Copycat bills demand questions from voters, transparency from legislators
For anyone who follows state government, it’s always been a question: Why are Minnesota legislators so often addressing the same issues as legislators in other states? Is it the zeitgeist, or something else?
Think marijuana, tort reform, minimum wage, gay marriage, taxes on sugary drinks, etc. Now we know why — copycat legislation crafted and pushed by special interests.
A two-year investigation by USA Today, The Arizona Republic and the Center for Public Integrity found that at least 10,000 bills almost entirely copied from model legislation were introduced in statehouses nationwide in the past eight years.
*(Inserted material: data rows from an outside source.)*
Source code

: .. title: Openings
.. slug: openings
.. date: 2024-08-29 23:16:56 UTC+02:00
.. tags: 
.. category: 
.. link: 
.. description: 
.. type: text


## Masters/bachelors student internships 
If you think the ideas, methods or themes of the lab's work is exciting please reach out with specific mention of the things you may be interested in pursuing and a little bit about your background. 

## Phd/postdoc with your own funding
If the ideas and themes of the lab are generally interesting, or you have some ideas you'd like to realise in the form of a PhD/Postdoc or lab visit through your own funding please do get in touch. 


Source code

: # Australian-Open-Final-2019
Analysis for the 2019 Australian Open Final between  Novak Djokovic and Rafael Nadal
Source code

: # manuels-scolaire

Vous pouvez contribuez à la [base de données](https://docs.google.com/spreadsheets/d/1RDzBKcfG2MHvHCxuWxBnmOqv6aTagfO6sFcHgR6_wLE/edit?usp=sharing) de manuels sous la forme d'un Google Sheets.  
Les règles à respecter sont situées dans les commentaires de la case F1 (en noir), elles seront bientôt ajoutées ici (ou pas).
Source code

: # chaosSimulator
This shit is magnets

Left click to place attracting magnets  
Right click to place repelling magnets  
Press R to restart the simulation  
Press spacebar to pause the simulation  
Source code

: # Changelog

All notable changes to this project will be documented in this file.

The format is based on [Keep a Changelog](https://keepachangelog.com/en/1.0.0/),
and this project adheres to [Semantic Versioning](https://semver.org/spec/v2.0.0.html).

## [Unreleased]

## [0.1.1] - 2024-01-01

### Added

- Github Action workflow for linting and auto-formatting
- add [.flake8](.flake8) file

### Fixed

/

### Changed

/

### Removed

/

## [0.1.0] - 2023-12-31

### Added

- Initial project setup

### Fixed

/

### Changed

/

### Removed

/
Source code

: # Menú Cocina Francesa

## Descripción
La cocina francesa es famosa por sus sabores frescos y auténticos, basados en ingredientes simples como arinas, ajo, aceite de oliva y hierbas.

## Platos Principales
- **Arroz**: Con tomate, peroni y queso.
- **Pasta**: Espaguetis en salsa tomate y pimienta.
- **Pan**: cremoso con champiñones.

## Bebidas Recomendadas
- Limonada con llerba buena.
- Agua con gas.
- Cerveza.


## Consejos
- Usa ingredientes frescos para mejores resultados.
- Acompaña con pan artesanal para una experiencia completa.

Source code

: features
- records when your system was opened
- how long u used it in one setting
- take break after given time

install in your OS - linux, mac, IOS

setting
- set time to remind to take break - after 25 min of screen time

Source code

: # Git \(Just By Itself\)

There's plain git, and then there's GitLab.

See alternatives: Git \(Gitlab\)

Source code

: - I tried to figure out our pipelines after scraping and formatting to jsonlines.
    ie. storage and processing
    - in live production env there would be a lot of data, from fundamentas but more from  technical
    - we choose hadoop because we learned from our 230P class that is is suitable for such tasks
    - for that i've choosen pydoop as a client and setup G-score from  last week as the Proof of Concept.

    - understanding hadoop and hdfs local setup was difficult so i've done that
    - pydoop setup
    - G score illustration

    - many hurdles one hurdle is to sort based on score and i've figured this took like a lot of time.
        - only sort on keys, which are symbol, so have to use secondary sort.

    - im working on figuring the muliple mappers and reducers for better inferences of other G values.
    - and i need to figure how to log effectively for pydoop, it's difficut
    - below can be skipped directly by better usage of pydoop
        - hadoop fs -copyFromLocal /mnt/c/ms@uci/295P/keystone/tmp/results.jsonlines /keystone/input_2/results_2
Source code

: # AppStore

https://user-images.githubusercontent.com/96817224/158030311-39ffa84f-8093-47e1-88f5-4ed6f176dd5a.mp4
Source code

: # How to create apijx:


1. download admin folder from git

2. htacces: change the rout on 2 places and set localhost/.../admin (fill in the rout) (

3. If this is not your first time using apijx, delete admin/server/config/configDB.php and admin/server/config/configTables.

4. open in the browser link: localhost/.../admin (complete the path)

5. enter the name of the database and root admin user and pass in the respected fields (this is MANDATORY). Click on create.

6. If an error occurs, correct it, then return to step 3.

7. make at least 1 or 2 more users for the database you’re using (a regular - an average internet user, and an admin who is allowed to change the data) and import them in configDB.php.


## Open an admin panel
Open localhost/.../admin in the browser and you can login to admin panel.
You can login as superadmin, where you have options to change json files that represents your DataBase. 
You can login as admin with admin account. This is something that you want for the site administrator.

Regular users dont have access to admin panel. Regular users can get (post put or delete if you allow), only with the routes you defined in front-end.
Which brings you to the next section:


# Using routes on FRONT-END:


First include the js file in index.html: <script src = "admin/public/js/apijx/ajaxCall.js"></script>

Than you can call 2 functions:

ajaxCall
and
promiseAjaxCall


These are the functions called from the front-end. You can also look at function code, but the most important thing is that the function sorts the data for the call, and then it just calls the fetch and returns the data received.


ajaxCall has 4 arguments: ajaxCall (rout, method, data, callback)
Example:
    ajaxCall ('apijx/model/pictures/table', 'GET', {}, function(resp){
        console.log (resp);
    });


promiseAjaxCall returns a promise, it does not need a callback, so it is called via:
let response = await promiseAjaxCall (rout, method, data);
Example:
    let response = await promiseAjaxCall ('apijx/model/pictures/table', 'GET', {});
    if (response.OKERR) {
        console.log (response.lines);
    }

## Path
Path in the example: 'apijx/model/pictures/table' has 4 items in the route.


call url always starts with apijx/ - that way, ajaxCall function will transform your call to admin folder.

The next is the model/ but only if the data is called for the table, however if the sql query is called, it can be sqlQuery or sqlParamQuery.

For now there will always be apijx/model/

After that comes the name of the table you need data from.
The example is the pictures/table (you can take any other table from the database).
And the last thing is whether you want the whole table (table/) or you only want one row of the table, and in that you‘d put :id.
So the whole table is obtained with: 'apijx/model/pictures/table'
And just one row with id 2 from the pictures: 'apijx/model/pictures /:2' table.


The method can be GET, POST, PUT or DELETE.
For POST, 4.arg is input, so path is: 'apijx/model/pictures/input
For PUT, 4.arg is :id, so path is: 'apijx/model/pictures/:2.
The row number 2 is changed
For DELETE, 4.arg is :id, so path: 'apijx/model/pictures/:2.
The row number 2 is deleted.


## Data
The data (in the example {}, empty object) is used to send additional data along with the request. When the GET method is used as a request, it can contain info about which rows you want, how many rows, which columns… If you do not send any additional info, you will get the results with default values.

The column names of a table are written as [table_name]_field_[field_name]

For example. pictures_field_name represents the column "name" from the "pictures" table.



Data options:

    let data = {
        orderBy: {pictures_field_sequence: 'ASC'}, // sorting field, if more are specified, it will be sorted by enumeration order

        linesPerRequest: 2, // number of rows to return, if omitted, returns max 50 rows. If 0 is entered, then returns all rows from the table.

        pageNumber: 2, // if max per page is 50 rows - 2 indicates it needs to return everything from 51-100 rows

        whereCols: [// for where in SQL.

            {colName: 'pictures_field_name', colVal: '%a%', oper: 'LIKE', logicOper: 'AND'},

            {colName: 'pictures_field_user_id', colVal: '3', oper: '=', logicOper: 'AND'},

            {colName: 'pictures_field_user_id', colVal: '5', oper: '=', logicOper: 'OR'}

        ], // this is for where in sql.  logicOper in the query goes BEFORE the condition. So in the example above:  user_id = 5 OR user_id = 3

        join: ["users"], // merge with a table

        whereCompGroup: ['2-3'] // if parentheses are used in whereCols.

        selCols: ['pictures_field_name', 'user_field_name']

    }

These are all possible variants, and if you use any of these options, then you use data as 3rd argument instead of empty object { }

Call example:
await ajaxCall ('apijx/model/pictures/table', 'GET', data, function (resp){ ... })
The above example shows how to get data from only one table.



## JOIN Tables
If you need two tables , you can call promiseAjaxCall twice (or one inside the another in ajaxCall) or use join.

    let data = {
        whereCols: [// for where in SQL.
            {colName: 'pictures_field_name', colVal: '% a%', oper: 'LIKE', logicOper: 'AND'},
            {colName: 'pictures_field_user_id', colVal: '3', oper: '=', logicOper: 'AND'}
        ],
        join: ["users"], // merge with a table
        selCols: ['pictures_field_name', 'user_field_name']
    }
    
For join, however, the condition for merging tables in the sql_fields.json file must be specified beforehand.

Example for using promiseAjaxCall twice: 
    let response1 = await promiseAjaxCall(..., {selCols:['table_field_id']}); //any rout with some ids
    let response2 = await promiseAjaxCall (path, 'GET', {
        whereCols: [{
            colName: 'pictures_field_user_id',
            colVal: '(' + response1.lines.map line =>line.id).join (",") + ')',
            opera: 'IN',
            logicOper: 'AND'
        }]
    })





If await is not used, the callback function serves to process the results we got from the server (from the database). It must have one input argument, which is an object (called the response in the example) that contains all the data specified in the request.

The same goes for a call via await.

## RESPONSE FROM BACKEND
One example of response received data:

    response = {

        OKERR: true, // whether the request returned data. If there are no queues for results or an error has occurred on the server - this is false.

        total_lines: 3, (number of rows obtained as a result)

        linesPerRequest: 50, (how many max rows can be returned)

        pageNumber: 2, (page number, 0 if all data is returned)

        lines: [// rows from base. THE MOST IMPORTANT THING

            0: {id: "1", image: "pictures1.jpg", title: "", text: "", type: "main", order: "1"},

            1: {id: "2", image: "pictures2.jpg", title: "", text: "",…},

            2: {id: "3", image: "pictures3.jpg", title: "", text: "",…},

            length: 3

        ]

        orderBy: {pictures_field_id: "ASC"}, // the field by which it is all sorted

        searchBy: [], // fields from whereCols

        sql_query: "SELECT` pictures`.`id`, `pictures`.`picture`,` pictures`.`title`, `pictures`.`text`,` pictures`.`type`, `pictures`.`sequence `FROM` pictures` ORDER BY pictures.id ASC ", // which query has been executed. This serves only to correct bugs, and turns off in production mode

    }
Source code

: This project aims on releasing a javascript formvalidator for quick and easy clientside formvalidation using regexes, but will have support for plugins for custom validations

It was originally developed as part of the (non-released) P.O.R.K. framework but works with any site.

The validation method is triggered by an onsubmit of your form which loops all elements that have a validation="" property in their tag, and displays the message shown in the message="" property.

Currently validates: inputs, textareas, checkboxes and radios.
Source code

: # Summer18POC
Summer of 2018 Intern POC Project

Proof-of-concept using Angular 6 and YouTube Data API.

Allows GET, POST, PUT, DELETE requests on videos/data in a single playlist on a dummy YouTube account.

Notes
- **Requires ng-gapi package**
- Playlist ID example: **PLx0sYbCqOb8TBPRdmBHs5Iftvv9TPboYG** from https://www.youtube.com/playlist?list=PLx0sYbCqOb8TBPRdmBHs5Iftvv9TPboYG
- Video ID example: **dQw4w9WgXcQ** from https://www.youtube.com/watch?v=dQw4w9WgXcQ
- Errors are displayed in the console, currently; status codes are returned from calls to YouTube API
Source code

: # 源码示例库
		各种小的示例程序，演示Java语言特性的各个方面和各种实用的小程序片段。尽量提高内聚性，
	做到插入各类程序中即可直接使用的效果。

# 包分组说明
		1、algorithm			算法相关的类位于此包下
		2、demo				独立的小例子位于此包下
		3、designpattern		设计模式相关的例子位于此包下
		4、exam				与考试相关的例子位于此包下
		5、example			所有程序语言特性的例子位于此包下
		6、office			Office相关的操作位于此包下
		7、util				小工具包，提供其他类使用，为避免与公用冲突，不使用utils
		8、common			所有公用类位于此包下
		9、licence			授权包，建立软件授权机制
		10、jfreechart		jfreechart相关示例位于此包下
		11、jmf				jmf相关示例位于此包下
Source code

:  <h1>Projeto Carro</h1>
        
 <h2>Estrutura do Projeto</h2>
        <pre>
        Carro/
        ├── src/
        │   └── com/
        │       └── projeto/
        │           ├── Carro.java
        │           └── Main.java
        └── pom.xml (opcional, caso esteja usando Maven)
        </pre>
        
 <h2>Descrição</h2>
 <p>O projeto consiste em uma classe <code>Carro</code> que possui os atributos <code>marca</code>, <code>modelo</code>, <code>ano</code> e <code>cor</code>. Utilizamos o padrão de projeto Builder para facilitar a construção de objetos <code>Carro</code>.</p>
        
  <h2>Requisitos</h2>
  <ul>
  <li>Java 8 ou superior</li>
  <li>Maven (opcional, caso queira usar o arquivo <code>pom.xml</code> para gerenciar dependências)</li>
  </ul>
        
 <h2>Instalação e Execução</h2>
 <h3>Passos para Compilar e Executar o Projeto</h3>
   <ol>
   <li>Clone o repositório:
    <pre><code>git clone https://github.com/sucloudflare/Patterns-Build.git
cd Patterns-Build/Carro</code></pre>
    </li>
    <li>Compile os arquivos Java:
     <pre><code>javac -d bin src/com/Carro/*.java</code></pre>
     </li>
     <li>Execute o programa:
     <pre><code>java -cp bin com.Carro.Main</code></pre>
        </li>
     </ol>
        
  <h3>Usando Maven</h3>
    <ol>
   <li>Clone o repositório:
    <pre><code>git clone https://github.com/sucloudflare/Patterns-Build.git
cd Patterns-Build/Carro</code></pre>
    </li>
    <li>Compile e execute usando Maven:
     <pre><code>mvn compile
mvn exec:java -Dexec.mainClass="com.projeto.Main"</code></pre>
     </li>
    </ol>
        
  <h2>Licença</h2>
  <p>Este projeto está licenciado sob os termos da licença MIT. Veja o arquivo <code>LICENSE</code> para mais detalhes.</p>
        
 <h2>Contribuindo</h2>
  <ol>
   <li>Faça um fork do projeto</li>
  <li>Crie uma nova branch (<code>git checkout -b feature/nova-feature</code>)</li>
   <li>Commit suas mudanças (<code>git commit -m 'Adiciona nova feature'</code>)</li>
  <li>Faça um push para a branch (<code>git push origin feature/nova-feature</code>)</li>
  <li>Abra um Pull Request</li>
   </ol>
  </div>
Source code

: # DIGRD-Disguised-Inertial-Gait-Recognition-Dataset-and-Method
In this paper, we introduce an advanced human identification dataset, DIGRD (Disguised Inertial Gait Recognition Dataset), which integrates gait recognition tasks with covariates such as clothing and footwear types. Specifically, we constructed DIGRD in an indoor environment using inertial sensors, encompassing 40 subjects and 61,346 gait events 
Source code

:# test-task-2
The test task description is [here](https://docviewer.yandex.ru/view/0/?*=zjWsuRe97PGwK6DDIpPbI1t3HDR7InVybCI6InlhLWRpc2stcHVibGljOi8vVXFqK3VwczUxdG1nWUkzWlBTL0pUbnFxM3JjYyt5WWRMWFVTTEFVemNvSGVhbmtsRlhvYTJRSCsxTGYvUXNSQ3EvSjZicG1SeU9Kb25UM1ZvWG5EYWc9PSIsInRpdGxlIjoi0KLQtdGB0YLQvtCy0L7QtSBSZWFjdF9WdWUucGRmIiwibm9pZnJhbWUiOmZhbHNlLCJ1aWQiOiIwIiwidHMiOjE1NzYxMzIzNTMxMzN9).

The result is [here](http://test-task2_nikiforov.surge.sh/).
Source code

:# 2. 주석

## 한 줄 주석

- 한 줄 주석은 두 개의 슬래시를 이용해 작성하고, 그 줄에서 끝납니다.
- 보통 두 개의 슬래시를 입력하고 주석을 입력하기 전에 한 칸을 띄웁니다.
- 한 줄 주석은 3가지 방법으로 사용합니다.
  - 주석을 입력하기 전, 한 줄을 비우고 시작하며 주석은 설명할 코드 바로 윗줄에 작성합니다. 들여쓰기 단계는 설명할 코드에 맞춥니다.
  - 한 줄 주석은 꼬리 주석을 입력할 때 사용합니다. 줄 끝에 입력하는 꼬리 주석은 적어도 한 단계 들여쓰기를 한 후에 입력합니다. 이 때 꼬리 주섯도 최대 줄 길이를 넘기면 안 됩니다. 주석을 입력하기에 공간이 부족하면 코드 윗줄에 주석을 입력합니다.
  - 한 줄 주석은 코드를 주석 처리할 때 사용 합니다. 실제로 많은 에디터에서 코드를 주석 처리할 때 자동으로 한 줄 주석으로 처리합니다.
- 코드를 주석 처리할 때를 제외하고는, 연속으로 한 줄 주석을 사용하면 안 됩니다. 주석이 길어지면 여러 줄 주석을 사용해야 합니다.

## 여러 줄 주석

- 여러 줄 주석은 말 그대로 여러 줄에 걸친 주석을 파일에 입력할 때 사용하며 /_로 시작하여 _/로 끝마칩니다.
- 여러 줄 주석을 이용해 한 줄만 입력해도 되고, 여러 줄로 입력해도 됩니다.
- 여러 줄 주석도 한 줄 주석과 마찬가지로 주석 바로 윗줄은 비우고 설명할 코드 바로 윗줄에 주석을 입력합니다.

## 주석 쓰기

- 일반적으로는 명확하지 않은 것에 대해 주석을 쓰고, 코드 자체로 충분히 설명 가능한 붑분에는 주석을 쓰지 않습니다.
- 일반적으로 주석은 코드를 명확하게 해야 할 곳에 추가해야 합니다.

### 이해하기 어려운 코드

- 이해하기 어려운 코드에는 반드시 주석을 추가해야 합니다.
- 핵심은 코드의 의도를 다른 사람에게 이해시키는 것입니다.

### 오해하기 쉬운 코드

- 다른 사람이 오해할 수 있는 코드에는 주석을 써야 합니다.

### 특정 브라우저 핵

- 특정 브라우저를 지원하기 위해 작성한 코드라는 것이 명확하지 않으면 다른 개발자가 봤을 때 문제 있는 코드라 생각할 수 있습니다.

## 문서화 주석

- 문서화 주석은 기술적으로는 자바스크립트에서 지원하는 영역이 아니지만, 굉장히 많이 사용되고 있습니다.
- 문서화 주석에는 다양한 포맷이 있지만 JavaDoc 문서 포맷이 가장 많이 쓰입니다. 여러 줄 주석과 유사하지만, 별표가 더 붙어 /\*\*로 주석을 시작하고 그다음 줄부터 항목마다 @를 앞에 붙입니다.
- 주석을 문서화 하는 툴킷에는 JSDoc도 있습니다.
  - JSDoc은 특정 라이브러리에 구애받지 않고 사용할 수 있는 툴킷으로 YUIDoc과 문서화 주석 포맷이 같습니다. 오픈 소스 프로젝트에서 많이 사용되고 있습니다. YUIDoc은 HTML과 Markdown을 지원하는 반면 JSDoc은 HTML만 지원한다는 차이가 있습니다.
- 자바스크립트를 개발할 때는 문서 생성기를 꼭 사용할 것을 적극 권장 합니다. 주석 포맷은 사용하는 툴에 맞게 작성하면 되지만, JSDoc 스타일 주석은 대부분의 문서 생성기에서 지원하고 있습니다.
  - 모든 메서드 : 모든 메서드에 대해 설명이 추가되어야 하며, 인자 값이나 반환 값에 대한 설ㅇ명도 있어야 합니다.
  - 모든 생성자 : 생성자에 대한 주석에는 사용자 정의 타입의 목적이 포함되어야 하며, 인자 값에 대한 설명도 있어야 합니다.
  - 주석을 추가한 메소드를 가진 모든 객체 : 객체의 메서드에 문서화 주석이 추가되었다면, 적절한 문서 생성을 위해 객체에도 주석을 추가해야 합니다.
More than 2,100 of those bills were signed into law.
Minnesota legislators introduced at least 247 such bills from 2012 through 2018. (The research tool has yet to examine legislation proposed this session.) All these bills have roots in corporations, industry groups or think tanks. Those entities — essentially special interests — dream them up, tap experts to draft them and then find a legislator in targeted states to serve as chief author and lead the push to pass them.
As the USA Today report showed, sometimes legislators don’t even know these are “copy/paste/legislate” bills and often the bills are named in very misleading ways (as are original bills, to be fair).
Witness the Asbestos Transparency Act, which didn’t help people exposed to asbestos. It was written by corporations to make it harder for victims of asbestos-related illnesses to recoup money. The HOPE Act, introduced in nine states, was written by a conservative advocacy group to make it more difficult for people to get food stamps.
Those examples highlight the two most important takeaways. For voters: Ask more questions. For legislators: Be more transparent.
The lack of information involving these “copy/paste/legislate” bills is astounding. Until this report — which was generated through computer-assisted reporting that will continue with every legislative session — voters and even legislators likely did not know how common this practice had become. Of course, for those practicing it, that was great.
As the report noted, copycat bills don’t require registered lobbyists, don’t show up on expense reports or on campaign finance disclosure forms. Now, though, voters should demand to know what bills their legislators are sponsoring, who wrote them and why they deserve passage. If those bills are promoting good ideas, they will stand up to such scrutiny. …
Voters, it’s time to ask questions. It’s time to demand transparency.
It’s time to seriously reduce “copy/paste/legislate” in Minnesota and across the nation.